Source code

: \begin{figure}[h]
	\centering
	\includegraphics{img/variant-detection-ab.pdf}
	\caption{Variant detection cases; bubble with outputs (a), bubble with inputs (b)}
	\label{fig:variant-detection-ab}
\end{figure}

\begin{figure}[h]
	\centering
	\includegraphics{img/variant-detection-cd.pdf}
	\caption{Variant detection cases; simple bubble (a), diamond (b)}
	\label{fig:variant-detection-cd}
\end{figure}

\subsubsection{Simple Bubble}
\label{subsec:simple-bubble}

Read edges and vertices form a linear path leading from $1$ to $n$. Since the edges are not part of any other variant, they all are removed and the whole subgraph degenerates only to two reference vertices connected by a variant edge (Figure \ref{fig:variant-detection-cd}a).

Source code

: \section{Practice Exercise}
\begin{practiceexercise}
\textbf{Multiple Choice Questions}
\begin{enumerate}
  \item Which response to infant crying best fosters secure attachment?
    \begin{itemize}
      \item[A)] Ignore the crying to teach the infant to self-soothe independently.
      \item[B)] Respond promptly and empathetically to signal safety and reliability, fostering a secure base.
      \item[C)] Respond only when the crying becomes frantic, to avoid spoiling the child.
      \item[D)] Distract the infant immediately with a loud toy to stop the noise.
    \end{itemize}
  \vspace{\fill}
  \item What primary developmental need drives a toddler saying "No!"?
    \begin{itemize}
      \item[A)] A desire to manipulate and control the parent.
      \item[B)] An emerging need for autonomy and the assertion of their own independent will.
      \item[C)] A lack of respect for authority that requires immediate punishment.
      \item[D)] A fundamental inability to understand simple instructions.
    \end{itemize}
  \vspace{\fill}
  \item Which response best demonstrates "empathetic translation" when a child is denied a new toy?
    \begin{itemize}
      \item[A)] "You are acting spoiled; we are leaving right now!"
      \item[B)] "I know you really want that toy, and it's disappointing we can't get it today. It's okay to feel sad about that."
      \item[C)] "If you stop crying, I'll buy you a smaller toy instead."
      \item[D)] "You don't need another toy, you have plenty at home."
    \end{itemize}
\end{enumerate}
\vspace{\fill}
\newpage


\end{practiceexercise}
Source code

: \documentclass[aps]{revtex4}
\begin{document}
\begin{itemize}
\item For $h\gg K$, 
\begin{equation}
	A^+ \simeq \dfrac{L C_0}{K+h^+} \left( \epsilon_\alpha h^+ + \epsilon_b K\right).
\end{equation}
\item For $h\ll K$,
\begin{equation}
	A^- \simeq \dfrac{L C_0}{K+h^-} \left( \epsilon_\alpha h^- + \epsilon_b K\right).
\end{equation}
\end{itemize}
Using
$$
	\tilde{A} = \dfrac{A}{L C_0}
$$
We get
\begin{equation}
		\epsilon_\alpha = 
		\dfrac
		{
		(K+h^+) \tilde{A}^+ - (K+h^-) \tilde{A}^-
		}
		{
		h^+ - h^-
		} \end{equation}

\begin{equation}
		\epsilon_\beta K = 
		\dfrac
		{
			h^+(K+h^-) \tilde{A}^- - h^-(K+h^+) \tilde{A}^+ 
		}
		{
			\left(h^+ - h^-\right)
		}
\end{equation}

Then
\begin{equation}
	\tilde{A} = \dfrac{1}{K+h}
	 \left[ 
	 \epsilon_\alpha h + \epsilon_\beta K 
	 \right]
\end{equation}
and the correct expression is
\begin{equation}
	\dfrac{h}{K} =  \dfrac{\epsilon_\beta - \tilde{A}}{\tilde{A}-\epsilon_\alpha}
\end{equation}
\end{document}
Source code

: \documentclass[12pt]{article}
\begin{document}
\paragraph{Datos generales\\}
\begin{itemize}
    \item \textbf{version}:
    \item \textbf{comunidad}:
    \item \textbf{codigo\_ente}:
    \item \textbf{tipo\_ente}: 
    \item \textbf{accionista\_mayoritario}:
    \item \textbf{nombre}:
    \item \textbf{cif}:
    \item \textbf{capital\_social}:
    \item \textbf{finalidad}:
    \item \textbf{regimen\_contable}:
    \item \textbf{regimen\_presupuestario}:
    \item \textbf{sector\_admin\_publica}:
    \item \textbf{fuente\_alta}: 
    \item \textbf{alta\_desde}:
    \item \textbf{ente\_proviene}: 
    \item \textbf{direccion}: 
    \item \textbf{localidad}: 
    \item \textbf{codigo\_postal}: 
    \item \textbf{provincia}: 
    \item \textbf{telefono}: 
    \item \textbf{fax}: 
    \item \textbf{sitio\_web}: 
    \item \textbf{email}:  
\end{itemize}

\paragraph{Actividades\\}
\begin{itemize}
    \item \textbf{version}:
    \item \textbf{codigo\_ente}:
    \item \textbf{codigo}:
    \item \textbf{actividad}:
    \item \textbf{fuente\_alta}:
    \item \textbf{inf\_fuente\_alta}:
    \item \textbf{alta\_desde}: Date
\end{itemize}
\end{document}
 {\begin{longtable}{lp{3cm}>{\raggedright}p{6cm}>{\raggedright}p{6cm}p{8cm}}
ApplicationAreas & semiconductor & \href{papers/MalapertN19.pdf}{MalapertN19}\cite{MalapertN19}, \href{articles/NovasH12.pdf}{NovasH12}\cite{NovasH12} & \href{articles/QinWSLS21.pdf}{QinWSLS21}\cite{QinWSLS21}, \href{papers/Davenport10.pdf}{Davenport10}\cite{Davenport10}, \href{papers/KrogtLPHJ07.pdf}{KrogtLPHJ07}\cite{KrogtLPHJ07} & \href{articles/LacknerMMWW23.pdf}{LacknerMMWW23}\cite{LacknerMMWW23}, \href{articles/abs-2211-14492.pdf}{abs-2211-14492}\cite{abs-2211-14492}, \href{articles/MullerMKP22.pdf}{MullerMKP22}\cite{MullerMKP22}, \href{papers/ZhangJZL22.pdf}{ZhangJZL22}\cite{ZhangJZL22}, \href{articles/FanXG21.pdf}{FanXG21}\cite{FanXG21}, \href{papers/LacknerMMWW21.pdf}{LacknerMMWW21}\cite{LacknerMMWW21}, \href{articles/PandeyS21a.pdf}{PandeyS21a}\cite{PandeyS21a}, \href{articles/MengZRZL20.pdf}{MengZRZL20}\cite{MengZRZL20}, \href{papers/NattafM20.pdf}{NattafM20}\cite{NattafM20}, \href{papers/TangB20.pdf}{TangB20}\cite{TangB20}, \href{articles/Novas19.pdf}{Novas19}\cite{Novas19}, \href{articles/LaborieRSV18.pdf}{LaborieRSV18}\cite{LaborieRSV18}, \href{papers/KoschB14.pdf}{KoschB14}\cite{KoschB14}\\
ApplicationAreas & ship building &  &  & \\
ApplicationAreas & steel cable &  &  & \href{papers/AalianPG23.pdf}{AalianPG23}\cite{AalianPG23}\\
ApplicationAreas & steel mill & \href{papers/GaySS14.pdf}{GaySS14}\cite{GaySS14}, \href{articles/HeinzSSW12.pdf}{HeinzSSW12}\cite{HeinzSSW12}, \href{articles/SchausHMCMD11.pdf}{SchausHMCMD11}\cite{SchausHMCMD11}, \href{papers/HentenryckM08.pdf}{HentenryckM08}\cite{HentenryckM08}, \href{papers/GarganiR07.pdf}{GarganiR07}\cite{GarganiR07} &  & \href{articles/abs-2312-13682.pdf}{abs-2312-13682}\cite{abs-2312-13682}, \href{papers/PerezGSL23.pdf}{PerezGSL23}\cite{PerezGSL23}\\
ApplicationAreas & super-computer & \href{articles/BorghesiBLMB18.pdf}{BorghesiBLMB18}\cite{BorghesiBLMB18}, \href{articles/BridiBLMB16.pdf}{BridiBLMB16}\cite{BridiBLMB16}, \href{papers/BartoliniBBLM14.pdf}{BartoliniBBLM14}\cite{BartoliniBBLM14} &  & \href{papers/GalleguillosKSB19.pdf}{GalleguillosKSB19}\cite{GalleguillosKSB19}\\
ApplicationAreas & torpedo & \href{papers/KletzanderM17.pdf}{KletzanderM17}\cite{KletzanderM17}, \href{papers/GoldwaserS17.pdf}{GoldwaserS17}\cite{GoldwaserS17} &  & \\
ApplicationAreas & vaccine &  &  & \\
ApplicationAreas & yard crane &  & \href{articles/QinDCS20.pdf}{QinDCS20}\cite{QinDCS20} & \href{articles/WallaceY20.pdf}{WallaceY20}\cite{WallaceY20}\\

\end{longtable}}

....

- _Exercise objective_:
Would you copy out every line in the records that includes the string "paragraph"?

- _Solution for this problem_:
\paragraph{Datos generales\\}
\paragraph{Actividades\\}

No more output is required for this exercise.